Practice Area

Corporate Transactions & Investor Diligence

Varond Law & FDA Strategy acts as FDA regulatory counsel for corporate transactions and investor diligence. Our clients span founders and early-stage companies to sophisticated institutional investors.

We work with leading law firms and corporate deal teams that need focused FDA regulatory support on transactions involving drug, biologic, device, and other FDA-regulated companies, serving as the FDA regulatory specialist on the deal.

Capital Markets & Financings

We serve as FDA regulatory counsel on company-side and underwriter-side IPOs, follow-on offerings, credit and debt facilities, and royalty and other structured financings. We draft and review the regulatory disclosures and risk factors in S-1s and offering documents, and provide regulatory opinions where appropriate.

M&A and Licensing

We conduct FDA regulatory diligence on development, manufacturing, marketing, and compliance risk. For drugs and biologics, this includes assessing preclinical and clinical development programs, approval pathways, potential labeling and indications, likelihood of approval, GxP compliance, REMS and other marketing limitations, and manufacturing and quality risk. For targets and licensors, we help prepare for and respond to these diligence requests. We draft and review the regulatory provisions of merger agreements, asset purchase agreements, and license agreements.

Public Company Disclosure

We support public companies and securities counsel by drafting and reviewing FDA-related disclosures in Forms 10-K and 10-Q, press releases, investor presentations, and other public statements.

Investor Counsel

We advise fund managers, analysts, and other investment professionals on the practical meaning of FDA milestones, agency news, and regulatory developments. This includes parsing what corporate disclosures actually say (and don't say) about a program's regulatory status, advisory committee likelihood, and approval path.

Early-Stage Companies

We help early-stage companies build out regulatory plans that match their stage, runway, and financing strategy, while anticipating the diligence questions investors and partners will ask. This helps management explain the regulatory pathway clearly in investor meetings, pitches, and board discussions, and make development decisions with a better understanding of regulatory risk and opportunity.

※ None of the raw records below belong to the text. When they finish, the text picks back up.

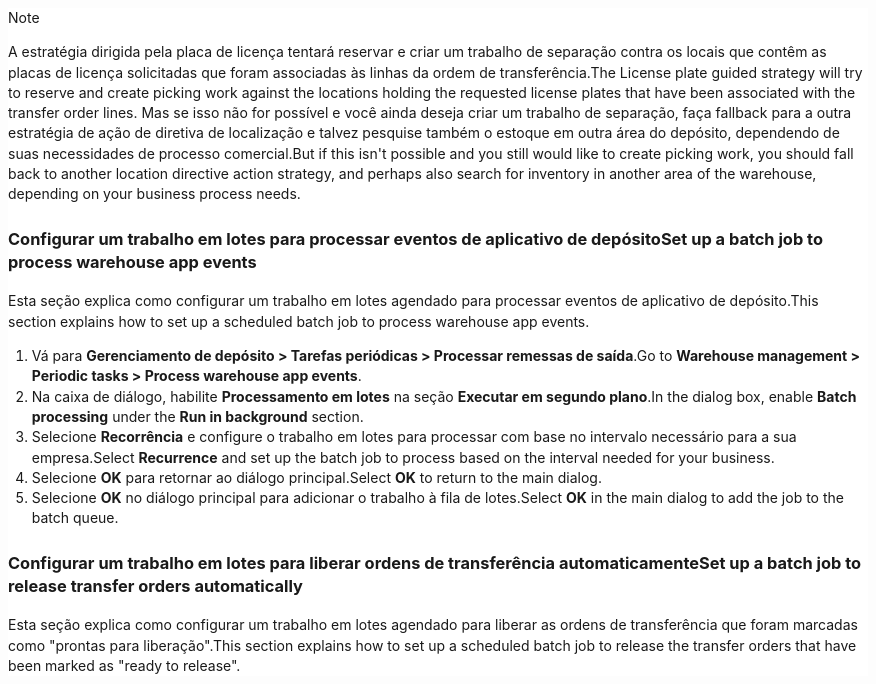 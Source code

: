 
> [!NOTE]
> <span data-ttu-id="c5a57-229">A estratégia dirigida pela placa de licença tentará reservar e criar um trabalho de separação contra os locais que contêm as placas de licença solicitadas que foram associadas às linhas da ordem de transferência.</span><span class="sxs-lookup"><span data-stu-id="c5a57-229">The License plate guided strategy will try to reserve and create picking work against the locations holding the requested license plates that have been associated with the transfer order lines.</span></span> <span data-ttu-id="c5a57-230">Mas se isso não for possível e você ainda deseja criar um trabalho de separação, faça fallback para a outra estratégia de ação de diretiva de localização e talvez pesquise também o estoque em outra área do depósito, dependendo de suas necessidades de processo comercial.</span><span class="sxs-lookup"><span data-stu-id="c5a57-230">But if this isn't possible and you still would like to create picking work, you should fall back to another location directive action strategy, and perhaps also search for inventory in another area of the warehouse, depending on your business process needs.</span></span>

### <a name="set-up-a-batch-job-to-process-warehouse-app-events"></a><span data-ttu-id="c5a57-231">Configurar um trabalho em lotes para processar eventos de aplicativo de depósito</span><span class="sxs-lookup"><span data-stu-id="c5a57-231">Set up a batch job to process warehouse app events</span></span>

<span data-ttu-id="c5a57-232">Esta seção explica como configurar um trabalho em lotes agendado para processar eventos de aplicativo de depósito.</span><span class="sxs-lookup"><span data-stu-id="c5a57-232">This section explains how to set up a scheduled batch job to process warehouse app events.</span></span>

1. <span data-ttu-id="c5a57-233">Vá para **Gerenciamento de depósito \> Tarefas periódicas \> Processar remessas de saída**.</span><span class="sxs-lookup"><span data-stu-id="c5a57-233">Go to **Warehouse management \> Periodic tasks \> Process warehouse app events**.</span></span>
2. <span data-ttu-id="c5a57-234">Na caixa de diálogo, habilite **Processamento em lotes** na seção **Executar em segundo plano**.</span><span class="sxs-lookup"><span data-stu-id="c5a57-234">In the dialog box, enable **Batch processing** under the **Run in background** section.</span></span>
3. <span data-ttu-id="c5a57-235">Selecione **Recorrência** e configure o trabalho em lotes para processar com base no intervalo necessário para a sua empresa.</span><span class="sxs-lookup"><span data-stu-id="c5a57-235">Select **Recurrence** and set up the batch job to process based on the interval needed for your business.</span></span>
4. <span data-ttu-id="c5a57-236">Selecione **OK** para retornar ao diálogo principal.</span><span class="sxs-lookup"><span data-stu-id="c5a57-236">Select **OK** to return to the main dialog.</span></span>
5. <span data-ttu-id="c5a57-237">Selecione **OK** no diálogo principal para adicionar o trabalho à fila de lotes.</span><span class="sxs-lookup"><span data-stu-id="c5a57-237">Select **OK** in the main dialog to add the job to the batch queue.</span></span>

### <a name="set-up-a-batch-job-to-release-transfer-orders-automatically"></a><span data-ttu-id="c5a57-238">Configurar um trabalho em lotes para liberar ordens de transferência automaticamente</span><span class="sxs-lookup"><span data-stu-id="c5a57-238">Set up a batch job to release transfer orders automatically</span></span>

<span data-ttu-id="c5a57-239">Esta seção explica como configurar um trabalho em lotes agendado para liberar as ordens de transferência que foram marcadas como "prontas para liberação".</span><span class="sxs-lookup"><span data-stu-id="c5a57-239">This section explains how to set up a scheduled batch job to release the transfer orders that have been marked as "ready to release".</span></span>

Corporate Transactions & Investor Diligence Expertise

Alexander Varond has deep experience in corporate transactions and investor diligence. He has served as lead FDA regulatory counsel on dozens of company-side and underwriter-side life sciences IPOs and SPACs representing transaction value of well over $5 billion in aggregate. He has assisted on hundreds of follow-on offerings, ATMs, credit and debt facilities, and other financings, and served as lead FDA reviewer of corporate disclosure for more than three dozen public companies. He has provided FDA regulatory review on numerous M&A deals representing aggregate transaction value of more than $15 billion. In 2022, he led the FDA regulatory review of Intellia Therapeutics' $690 million underwritten public offering, which received LMG Life Sciences' Deal of the Year award.

Alex draws on his combined drug-development and corporate-transactions experience to counsel investors and companies on the impact of FDA regulatory developments, both as disclosed by individual companies and as industry-wide regulatory shifts. His diligence work routinely addresses regulatory exclusivities and follow-on competition risk, and how those factors affect deal terms, valuation, and disclosure.

Alex regularly advises early-stage companies and serves as a mentor through programs such as the California Life Sciences FAST advisory program for innovation and entrepreneurism. He helps founders frame regulatory pathways, identify value inflection points, and find opportunities to de-risk development programs ahead of financings, partnerships, and FDA milestones.

Past results are not necessarily indicative of future results. The matters described are illustrative of the attorney's experience, including from prior firms, and depend on the specific factual and legal circumstances of each engagement. Past results do not guarantee or predict similar outcomes in future matters.